### Requirement
Include in the output exactly the lines from the opening of the data through the line containing "I will use [jasmine](http://pivotal.github.com/jasmine/)", and nothing more.

══════

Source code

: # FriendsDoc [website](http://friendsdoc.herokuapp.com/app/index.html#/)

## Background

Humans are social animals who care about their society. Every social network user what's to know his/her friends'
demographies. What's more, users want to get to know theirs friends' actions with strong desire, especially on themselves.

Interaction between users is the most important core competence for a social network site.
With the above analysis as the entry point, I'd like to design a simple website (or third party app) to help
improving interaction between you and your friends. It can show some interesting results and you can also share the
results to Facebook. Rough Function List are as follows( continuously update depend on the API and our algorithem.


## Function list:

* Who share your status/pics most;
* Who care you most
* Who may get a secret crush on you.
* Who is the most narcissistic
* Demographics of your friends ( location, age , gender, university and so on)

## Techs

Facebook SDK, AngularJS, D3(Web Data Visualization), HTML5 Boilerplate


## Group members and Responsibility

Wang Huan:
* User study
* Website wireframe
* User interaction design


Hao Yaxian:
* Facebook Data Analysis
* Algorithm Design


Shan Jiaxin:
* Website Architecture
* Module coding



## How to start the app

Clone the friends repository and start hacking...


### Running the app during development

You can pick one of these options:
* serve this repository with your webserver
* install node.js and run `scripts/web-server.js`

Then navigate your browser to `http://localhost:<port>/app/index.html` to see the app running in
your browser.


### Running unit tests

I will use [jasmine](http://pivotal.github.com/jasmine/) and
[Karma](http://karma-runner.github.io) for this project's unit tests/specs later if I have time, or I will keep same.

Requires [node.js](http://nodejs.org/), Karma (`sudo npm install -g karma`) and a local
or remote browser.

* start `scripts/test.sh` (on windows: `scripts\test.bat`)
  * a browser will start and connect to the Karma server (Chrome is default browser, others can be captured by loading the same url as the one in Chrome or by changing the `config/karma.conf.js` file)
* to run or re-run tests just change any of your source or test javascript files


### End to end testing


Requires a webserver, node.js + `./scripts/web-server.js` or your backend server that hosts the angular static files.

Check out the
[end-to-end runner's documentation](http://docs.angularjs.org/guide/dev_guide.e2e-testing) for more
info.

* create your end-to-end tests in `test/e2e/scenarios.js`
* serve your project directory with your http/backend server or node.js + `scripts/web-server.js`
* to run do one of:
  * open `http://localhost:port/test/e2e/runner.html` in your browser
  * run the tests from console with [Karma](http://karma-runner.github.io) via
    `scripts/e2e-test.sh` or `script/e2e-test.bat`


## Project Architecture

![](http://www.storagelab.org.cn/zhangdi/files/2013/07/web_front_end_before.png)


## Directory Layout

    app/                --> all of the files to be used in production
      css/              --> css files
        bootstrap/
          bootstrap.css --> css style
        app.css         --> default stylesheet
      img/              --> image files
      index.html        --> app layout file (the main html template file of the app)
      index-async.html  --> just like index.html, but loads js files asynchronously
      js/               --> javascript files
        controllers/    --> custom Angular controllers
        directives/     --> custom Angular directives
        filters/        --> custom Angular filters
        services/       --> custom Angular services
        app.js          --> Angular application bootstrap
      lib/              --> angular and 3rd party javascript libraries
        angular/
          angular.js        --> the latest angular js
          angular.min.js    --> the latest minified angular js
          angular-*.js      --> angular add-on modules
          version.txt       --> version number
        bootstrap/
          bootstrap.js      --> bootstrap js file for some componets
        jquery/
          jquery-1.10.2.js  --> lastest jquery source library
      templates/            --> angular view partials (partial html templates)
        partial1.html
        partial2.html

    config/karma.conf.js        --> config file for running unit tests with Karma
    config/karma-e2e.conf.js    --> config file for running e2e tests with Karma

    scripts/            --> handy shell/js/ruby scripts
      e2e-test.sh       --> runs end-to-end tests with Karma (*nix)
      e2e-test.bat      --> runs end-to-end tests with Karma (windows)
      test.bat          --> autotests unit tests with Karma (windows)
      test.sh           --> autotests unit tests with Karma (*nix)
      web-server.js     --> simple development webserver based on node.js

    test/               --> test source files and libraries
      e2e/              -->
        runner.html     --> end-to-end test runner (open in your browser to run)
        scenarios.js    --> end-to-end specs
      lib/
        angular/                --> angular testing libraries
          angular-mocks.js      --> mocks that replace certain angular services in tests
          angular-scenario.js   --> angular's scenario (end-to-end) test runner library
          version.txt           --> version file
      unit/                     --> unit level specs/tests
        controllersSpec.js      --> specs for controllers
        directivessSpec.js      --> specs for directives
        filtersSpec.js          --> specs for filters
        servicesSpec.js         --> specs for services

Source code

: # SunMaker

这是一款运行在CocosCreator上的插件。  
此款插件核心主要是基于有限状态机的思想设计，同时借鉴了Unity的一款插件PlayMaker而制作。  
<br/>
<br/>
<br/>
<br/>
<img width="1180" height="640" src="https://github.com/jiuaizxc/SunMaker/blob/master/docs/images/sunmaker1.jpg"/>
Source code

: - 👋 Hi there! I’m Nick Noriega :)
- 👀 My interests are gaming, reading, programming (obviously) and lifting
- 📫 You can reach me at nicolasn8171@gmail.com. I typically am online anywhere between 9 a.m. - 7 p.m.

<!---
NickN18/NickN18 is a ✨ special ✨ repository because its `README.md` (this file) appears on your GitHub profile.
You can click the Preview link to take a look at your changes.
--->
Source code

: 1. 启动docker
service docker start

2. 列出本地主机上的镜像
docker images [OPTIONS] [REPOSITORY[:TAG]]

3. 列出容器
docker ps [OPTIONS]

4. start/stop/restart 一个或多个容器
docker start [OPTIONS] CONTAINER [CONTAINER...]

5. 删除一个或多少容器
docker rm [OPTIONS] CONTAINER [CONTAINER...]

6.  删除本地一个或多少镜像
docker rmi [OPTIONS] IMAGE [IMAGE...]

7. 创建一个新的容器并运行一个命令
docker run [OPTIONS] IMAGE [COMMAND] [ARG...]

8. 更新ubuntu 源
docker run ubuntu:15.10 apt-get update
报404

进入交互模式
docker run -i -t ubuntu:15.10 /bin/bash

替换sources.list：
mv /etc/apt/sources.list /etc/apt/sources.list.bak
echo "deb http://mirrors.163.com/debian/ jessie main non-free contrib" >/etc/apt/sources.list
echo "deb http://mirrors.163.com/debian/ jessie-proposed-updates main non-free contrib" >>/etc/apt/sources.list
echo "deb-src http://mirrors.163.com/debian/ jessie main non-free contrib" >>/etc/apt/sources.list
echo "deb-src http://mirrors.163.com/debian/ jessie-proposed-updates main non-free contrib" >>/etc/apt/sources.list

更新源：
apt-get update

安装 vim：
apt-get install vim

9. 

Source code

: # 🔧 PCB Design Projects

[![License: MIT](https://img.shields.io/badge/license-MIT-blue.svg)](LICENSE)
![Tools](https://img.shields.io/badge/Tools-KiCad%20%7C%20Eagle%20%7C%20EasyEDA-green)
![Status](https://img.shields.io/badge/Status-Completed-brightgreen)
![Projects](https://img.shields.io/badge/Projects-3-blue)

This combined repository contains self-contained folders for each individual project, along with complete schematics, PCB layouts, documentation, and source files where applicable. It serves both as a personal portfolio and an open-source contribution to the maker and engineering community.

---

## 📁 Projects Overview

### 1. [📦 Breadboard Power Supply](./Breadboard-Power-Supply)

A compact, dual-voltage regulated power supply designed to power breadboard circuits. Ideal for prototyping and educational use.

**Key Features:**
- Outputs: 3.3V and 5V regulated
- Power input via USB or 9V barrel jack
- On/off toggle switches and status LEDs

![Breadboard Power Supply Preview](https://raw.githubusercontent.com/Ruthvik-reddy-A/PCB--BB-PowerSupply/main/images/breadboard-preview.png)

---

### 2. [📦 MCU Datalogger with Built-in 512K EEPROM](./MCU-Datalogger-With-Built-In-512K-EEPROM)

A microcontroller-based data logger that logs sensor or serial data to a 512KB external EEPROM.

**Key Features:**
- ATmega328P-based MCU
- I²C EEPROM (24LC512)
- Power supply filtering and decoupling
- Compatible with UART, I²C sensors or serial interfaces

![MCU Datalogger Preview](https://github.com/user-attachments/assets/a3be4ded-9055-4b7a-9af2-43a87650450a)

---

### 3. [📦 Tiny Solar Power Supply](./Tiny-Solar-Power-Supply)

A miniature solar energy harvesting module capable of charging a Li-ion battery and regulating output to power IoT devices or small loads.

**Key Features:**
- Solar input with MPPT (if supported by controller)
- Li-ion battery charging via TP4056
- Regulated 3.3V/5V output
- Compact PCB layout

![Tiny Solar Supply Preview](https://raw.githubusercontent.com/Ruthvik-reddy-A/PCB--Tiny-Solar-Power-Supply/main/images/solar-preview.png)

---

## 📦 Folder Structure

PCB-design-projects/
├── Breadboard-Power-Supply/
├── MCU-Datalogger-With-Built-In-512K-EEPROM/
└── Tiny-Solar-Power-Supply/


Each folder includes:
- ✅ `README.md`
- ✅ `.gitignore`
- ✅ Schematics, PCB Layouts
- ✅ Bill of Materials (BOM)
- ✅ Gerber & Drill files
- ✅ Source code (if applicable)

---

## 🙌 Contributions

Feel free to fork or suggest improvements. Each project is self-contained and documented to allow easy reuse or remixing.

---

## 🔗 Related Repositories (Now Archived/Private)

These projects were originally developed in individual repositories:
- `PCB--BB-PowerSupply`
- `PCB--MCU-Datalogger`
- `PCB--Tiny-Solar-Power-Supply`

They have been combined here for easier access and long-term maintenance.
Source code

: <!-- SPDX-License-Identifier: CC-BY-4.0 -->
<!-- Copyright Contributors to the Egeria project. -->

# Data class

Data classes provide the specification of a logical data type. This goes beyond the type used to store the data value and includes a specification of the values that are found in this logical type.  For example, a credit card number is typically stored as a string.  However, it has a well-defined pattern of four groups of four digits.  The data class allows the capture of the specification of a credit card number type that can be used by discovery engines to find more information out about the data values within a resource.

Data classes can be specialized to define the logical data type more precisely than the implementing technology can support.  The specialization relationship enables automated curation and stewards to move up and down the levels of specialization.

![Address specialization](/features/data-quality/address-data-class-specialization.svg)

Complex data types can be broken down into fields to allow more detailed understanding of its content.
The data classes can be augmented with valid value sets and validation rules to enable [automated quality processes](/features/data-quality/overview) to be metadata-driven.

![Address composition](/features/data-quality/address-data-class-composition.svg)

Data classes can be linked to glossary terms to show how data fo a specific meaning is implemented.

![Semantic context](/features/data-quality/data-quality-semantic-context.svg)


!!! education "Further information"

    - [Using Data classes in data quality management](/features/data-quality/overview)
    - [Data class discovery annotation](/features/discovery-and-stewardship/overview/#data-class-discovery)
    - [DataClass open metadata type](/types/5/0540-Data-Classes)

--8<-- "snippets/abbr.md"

══════

### Output for this exercise
Source code

: # FriendsDoc [website](http://friendsdoc.herokuapp.com/app/index.html#/)

## Background

Humans are social animals who care about their society. Every social network user what's to know his/her friends'
demographies. What's more, users want to get to know theirs friends' actions with strong desire, especially on themselves.

Interaction between users is the most important core competence for a social network site.
With the above analysis as the entry point, I'd like to design a simple website (or third party app) to help
improving interaction between you and your friends. It can show some interesting results and you can also share the
results to Facebook. Rough Function List are as follows( continuously update depend on the API and our algorithem.


## Function list:

* Who share your status/pics most;
* Who care you most
* Who may get a secret crush on you.
* Who is the most narcissistic
* Demographics of your friends ( location, age , gender, university and so on)

## Techs

Facebook SDK, AngularJS, D3(Web Data Visualization), HTML5 Boilerplate


## Group members and Responsibility

Wang Huan:
* User study
* Website wireframe
* User interaction design


Hao Yaxian:
* Facebook Data Analysis
* Algorithm Design


Shan Jiaxin:
* Website Architecture
* Module coding



## How to start the app

Clone the friends repository and start hacking...


### Running the app during development

You can pick one of these options:
* serve this repository with your webserver
* install node.js and run `scripts/web-server.js`

Then navigate your browser to `http://localhost:<port>/app/index.html` to see the app running in
your browser.


### Running unit tests

I will use [jasmine](http://pivotal.github.com/jasmine/) and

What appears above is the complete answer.